WHAT NEEDS TO BE DONE:
Filter the lines below, keeping each one that holds "limits".

╔══

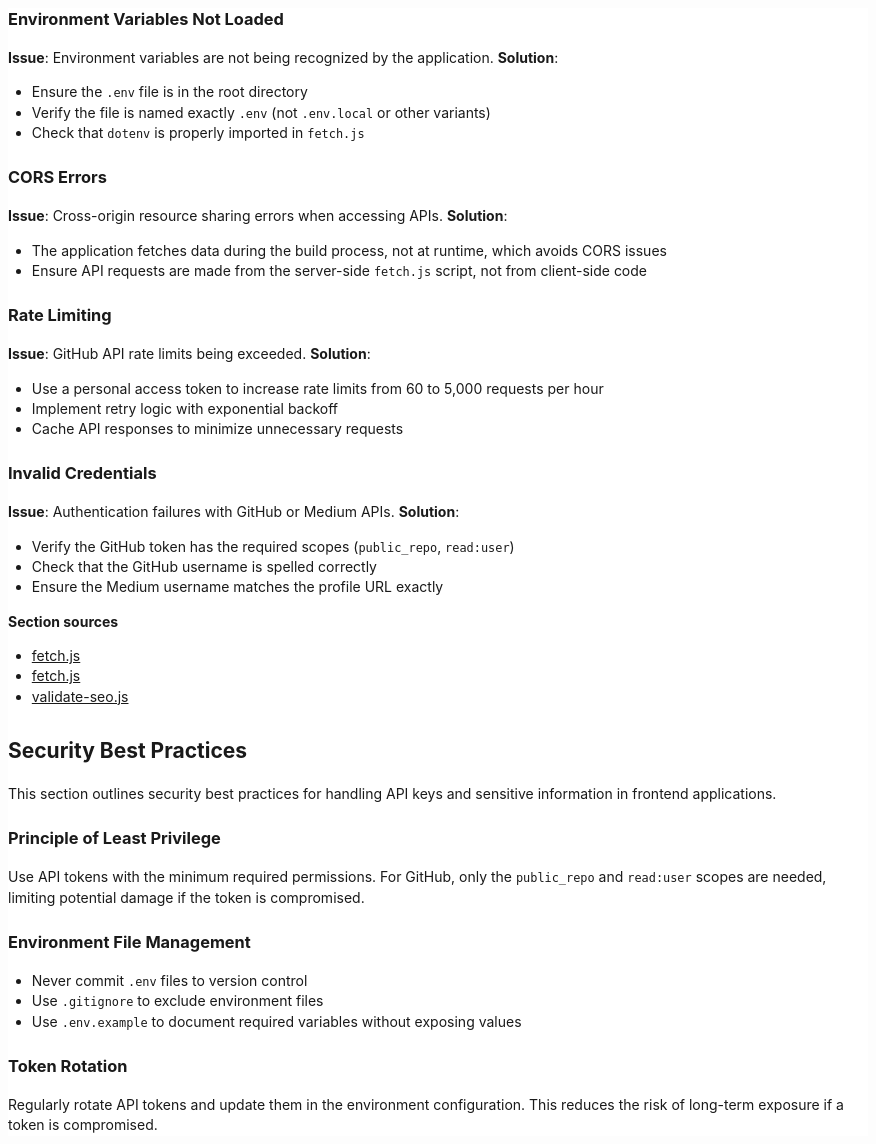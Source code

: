 ### Environment Variables Not Loaded
**Issue**: Environment variables are not being recognized by the application.
**Solution**: 
- Ensure the `.env` file is in the root directory
- Verify the file is named exactly `.env` (not `.env.local` or other variants)
- Check that `dotenv` is properly imported in `fetch.js`

### CORS Errors
**Issue**: Cross-origin resource sharing errors when accessing APIs.
**Solution**: 
- The application fetches data during the build process, not at runtime, which avoids CORS issues
- Ensure API requests are made from the server-side `fetch.js` script, not from client-side code

### Rate Limiting
**Issue**: GitHub API rate limits being exceeded.
**Solution**:
- Use a personal access token to increase rate limits from 60 to 5,000 requests per hour
- Implement retry logic with exponential backoff
- Cache API responses to minimize unnecessary requests

### Invalid Credentials
**Issue**: Authentication failures with GitHub or Medium APIs.
**Solution**:
- Verify the GitHub token has the required scopes (`public_repo`, `read:user`)
- Check that the GitHub username is spelled correctly
- Ensure the Medium username matches the profile URL exactly

**Section sources**
- [fetch.js](file://fetch.js#L13-L69)
- [fetch.js](file://fetch.js#L191-L252)
- [validate-seo.js](file://validate-seo.js#L248)

## Security Best Practices
This section outlines security best practices for handling API keys and sensitive information in frontend applications.

### Principle of Least Privilege
Use API tokens with the minimum required permissions. For GitHub, only the `public_repo` and `read:user` scopes are needed, limiting potential damage if the token is compromised.

### Environment File Management
- Never commit `.env` files to version control
- Use `.gitignore` to exclude environment files
- Use `.env.example` to document required variables without exposing values

### Token Rotation
Regularly rotate API tokens and update them in the environment configuration. This reduces the risk of long-term exposure if a token is compromised.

╚══

OUTPUT FOR THIS TASK:
**Issue**: GitHub API rate limits being exceeded.
- Use a personal access token to increase rate limits from 60 to 5,000 requests per hour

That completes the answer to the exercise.